TASK DETAILS
Give an exact copy of the data that follows.

———

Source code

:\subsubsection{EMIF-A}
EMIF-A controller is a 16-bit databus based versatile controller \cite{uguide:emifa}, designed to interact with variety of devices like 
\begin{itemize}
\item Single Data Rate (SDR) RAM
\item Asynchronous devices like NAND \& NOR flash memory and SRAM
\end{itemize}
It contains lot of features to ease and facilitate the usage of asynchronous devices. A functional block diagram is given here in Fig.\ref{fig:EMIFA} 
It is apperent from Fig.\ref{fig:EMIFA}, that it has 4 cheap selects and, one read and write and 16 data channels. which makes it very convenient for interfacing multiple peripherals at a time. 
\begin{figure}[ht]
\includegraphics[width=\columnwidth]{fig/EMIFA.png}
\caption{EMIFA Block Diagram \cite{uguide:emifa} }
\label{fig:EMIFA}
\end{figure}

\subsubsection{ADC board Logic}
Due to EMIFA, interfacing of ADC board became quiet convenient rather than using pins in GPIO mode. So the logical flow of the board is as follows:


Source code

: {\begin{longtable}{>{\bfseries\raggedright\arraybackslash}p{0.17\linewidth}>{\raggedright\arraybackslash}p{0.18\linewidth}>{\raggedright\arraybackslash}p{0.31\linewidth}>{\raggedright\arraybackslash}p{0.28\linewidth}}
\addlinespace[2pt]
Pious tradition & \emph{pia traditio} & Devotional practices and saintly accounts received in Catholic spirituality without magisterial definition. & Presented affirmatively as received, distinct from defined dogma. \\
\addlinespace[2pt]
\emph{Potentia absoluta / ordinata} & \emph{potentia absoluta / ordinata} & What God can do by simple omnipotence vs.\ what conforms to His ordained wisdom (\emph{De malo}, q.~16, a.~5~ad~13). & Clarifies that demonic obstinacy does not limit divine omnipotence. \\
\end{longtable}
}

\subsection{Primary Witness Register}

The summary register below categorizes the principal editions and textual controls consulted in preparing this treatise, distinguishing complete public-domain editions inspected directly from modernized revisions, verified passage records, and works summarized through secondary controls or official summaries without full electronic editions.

———

SOLUTION TO THE EXERCISE
Source code

:\subsubsection{EMIF-A}
EMIF-A controller is a 16-bit databus based versatile controller \cite{uguide:emifa}, designed to interact with variety of devices like 
\begin{itemize}
\item Single Data Rate (SDR) RAM
\item Asynchronous devices like NAND \& NOR flash memory and SRAM
\end{itemize}
It contains lot of features to ease and facilitate the usage of asynchronous devices. A functional block diagram is given here in Fig.\ref{fig:EMIFA} 
It is apperent from Fig.\ref{fig:EMIFA}, that it has 4 cheap selects and, one read and write and 16 data channels. which makes it very convenient for interfacing multiple peripherals at a time. 
\begin{figure}[ht]
\includegraphics[width=\columnwidth]{fig/EMIFA.png}
\caption{EMIFA Block Diagram \cite{uguide:emifa} }
\label{fig:EMIFA}
\end{figure}

\subsubsection{ADC board Logic}
Due to EMIFA, interfacing of ADC board became quiet convenient rather than using pins in GPIO mode. So the logical flow of the board is as follows:


Source code

: {\begin{longtable}{>{\bfseries\raggedright\arraybackslash}p{0.17\linewidth}>{\raggedright\arraybackslash}p{0.18\linewidth}>{\raggedright\arraybackslash}p{0.31\linewidth}>{\raggedright\arraybackslash}p{0.28\linewidth}}
\addlinespace[2pt]
Pious tradition & \emph{pia traditio} & Devotional practices and saintly accounts received in Catholic spirituality without magisterial definition. & Presented affirmatively as received, distinct from defined dogma. \\
\addlinespace[2pt]
\emph{Potentia absoluta / ordinata} & \emph{potentia absoluta / ordinata} & What God can do by simple omnipotence vs.\ what conforms to His ordained wisdom (\emph{De malo}, q.~16, a.~5~ad~13). & Clarifies that demonic obstinacy does not limit divine omnipotence. \\
\end{longtable}
}

\subsection{Primary Witness Register}

The summary register below categorizes the principal editions and textual controls consulted in preparing this treatise, distinguishing complete public-domain editions inspected directly from modernized revisions, verified passage records, and works summarized through secondary controls or official summaries without full electronic editions.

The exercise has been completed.